There is a major cloud on the horizon, however; Gandy ceased to be employed by UK Athletics on Wednesday. He was Britain's head of endurance but, like Jessica Ennis's coach, Tony Minichiello, is a victim of the regime change at UKA. As he remains in discussion with them, Gandy does not wish to comment on the situation, though it is understood that his job is over.

He remains one of Britain's most respected coaches – he helped launch the career of future Olympic champion Seb Coe at Loughborough – and winner of the prestigious Mussabini Medal, which marks outstanding coaching achievement. It is named after the mentor of 1924 Olympic 100m champion Harold Abraham. Sometimes it seems his art is little more valued now than 90 years ago. Because he was a paid coach, Mussaabini was an outcast.

Gandy was formerly head of endurance at Loughborough University and a Who's Who of his elite athletes includes Scots Graham Williamson, Alastair Currie, Ally Donaldson and Laura Kenney. He has coached three athletes in the first four at three of the last four Olympics – a record no current UK middle distance coach can match.

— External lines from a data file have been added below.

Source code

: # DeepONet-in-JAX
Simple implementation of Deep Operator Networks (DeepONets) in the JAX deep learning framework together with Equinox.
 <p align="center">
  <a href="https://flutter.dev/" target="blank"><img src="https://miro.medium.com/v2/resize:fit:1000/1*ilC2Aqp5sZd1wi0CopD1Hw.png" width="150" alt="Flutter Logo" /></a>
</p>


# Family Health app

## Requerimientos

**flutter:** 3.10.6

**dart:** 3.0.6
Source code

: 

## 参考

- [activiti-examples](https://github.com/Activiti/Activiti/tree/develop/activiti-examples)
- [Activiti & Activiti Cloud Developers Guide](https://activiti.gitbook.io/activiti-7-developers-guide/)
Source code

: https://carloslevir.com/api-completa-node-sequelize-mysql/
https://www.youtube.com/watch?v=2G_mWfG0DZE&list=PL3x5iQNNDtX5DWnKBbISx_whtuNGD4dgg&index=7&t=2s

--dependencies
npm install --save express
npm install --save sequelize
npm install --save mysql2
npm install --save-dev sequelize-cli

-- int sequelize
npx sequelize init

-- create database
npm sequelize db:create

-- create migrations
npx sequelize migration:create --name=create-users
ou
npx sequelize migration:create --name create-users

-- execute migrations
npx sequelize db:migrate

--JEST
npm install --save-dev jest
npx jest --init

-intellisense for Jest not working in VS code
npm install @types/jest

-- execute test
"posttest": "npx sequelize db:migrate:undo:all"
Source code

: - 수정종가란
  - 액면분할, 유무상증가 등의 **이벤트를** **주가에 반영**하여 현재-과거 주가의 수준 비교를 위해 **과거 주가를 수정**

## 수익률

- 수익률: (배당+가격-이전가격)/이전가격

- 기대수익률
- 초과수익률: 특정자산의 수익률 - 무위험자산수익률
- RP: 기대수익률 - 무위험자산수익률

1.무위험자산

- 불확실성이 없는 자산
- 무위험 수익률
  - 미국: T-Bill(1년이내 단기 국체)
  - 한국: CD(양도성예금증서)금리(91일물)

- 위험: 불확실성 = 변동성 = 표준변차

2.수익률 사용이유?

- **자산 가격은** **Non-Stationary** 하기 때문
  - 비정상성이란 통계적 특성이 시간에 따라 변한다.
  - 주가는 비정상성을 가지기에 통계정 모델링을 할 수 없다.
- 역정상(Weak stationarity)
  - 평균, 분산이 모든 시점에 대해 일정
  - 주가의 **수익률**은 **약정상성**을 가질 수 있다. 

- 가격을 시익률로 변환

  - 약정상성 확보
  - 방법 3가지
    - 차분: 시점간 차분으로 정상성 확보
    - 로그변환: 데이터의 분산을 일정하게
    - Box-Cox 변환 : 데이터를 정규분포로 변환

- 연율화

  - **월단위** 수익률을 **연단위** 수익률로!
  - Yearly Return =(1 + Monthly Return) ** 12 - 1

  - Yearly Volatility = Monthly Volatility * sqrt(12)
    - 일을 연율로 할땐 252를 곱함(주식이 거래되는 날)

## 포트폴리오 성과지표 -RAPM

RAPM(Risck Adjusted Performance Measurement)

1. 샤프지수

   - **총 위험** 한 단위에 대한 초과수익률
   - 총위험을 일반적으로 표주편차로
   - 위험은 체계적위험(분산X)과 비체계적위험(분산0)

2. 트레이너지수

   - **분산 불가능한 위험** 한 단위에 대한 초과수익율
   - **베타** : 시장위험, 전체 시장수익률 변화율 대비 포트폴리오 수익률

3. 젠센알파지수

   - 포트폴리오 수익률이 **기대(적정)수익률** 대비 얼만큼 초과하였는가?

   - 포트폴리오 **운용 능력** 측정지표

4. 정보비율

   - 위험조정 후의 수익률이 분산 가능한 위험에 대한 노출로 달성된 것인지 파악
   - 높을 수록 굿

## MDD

"I don't know what is going to happen," he says. "My current commitment is to the athletes I coach, like Guy. That will continue meantime, because I am financially covered – I'm paid through March and April. Hopefully I can put something in place. I certainly have the appetite for it and I am certainly not a worse coach now than when I was working with Seb and Jack Buckner [European 5000m champion]."

Learmonth's main 2013 goal is the European under-23 Championships in Finland in July. "I think I can start making these dreams a reality," he says.

He has shed five kilos since last year, restructured his training and his diet under the guidance of Ruth McKean at the Scottish Institute of Sport. Training is now more endurance focused. "Sometimes I think I may have been a bit lazy in the past [nine Scottish junior records suggest otherwise] so it's two sessions a day now, and sometimes three."

But it is easy on the weights. "Guy has only to look in the weights room door, and he would put on muscle – so we are pretty careful what he does," says Gandy.

Finishing as one of the first two at the trials will not be easy. Olympic finalist Andrew Osagie ran an excellent 600m in Glasgow last weekend, and fellow Olympian Mike Rimmer (GB No.2 last year) runs a 600m tomorrow. "I am not too fussed who races the trials," says Learmonth. "I am going in to this in a better position than I have ever been before. I feel I have served my apprenticeship, and I am ready."

His father, a dentist who won Scottish junior and British universities 100 and 200m titles, trained with former Olympic 100m champion Allan Wells under Charlie Affleck.

Today though, it is back to the rugby. "At 17 it was my whole life, but there were too many injuries," he says. "The family is steeped in the game [his brother, Max, plays for Heriots and Scotland's Club International squad], so I will be watching the Calcutta Cup match with my English flat mates at Loughborough, wrapped in a Saltire."